┌─ SOURCE MATERIAL

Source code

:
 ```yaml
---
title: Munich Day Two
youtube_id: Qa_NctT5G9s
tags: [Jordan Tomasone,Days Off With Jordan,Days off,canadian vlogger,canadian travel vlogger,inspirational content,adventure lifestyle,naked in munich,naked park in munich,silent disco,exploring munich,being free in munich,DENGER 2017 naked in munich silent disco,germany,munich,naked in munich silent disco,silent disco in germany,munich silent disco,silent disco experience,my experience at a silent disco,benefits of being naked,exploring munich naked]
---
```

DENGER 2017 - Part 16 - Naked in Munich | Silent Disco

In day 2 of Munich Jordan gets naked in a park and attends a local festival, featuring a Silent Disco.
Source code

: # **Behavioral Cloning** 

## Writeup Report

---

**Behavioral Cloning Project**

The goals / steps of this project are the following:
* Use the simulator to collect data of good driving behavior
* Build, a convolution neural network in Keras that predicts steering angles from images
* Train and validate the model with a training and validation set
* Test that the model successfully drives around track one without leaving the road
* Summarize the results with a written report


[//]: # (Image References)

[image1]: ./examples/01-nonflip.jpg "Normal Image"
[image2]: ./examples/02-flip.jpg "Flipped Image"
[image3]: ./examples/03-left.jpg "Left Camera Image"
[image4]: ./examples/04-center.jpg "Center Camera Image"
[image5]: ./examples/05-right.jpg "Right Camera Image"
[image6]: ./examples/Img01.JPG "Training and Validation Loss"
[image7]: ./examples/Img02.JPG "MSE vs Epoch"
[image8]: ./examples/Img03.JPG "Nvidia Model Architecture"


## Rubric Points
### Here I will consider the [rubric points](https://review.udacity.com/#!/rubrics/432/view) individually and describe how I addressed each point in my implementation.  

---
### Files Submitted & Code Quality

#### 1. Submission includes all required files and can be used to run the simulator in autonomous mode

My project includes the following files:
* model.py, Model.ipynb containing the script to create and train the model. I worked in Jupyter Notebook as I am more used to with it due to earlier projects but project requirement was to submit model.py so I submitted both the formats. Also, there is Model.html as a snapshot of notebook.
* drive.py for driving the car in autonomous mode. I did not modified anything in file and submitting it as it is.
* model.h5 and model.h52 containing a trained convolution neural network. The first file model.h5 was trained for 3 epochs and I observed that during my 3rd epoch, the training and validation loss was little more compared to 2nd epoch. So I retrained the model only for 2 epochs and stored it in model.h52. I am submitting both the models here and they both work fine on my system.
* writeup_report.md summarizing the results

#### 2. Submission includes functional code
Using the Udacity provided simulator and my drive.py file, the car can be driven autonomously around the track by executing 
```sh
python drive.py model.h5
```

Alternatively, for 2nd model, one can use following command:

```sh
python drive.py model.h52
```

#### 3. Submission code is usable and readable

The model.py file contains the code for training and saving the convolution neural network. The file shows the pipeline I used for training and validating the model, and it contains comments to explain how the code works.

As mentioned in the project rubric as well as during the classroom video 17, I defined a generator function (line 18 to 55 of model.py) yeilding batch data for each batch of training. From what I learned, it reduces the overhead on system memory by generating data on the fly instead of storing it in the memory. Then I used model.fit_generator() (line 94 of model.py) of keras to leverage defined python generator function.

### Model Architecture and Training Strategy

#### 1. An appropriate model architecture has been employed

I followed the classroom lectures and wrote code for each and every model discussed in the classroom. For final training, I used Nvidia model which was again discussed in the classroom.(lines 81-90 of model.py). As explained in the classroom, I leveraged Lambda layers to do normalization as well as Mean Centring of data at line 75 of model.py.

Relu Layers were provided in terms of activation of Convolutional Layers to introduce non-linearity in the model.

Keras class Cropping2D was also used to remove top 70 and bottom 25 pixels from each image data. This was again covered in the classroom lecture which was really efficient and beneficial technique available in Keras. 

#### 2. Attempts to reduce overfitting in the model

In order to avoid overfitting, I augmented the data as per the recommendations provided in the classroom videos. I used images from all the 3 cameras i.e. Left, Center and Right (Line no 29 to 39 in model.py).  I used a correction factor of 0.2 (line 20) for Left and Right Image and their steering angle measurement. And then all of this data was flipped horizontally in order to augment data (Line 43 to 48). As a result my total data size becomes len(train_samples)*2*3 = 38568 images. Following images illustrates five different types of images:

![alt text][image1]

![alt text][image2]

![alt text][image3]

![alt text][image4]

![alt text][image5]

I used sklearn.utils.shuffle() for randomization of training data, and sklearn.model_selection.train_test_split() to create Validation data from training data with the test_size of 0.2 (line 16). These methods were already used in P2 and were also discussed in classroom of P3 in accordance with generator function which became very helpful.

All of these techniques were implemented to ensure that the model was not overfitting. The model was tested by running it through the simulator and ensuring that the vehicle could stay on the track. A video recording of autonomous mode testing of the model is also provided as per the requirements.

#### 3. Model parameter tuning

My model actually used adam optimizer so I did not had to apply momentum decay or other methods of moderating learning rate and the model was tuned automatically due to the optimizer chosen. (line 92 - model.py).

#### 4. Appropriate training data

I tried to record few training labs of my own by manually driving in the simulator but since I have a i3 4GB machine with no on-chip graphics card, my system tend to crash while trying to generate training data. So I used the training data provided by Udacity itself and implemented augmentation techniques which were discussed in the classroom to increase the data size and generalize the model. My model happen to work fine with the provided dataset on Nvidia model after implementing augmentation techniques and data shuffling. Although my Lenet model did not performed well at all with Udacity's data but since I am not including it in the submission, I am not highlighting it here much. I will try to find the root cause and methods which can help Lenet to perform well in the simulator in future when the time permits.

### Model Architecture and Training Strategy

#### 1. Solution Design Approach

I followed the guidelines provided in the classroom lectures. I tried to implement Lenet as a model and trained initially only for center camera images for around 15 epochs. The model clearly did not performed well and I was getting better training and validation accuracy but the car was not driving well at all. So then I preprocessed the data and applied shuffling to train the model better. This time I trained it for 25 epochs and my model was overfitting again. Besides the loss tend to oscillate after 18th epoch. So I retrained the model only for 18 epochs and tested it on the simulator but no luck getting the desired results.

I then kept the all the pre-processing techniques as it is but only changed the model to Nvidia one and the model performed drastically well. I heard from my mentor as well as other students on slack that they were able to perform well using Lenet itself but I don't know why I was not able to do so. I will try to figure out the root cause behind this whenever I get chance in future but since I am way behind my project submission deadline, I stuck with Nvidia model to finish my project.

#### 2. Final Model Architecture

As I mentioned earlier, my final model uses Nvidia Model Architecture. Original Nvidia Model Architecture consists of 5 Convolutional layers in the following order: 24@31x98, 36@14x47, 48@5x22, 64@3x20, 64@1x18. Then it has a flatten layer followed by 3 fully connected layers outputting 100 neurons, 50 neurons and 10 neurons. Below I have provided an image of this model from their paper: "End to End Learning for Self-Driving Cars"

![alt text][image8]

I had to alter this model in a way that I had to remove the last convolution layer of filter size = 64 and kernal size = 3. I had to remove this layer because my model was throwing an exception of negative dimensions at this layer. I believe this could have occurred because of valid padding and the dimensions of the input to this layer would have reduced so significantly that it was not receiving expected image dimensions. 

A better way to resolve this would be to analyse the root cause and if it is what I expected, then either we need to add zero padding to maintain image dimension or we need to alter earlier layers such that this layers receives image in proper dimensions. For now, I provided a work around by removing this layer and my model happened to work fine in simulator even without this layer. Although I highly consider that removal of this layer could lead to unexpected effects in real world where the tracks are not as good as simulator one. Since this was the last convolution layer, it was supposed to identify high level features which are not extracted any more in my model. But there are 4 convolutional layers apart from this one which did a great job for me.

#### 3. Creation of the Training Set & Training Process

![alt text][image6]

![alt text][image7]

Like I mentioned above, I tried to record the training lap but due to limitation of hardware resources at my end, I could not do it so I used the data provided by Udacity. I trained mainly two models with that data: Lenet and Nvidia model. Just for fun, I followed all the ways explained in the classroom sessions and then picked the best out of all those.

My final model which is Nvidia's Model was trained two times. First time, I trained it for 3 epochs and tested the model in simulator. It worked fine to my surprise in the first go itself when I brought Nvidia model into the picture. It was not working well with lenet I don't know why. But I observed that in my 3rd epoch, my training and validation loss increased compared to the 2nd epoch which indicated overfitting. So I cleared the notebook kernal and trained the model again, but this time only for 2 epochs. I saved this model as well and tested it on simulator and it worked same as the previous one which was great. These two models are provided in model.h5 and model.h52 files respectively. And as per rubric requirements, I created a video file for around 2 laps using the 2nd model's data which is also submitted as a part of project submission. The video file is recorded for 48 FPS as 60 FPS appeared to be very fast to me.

└─

◆ ASSIGNED TASK ◆
Using the records above, copy every line that has the word "Behavioral" in it.

◆ RESULT FOR THIS EXERCISE ◆
: # **Behavioral Cloning** 
**Behavioral Cloning Project**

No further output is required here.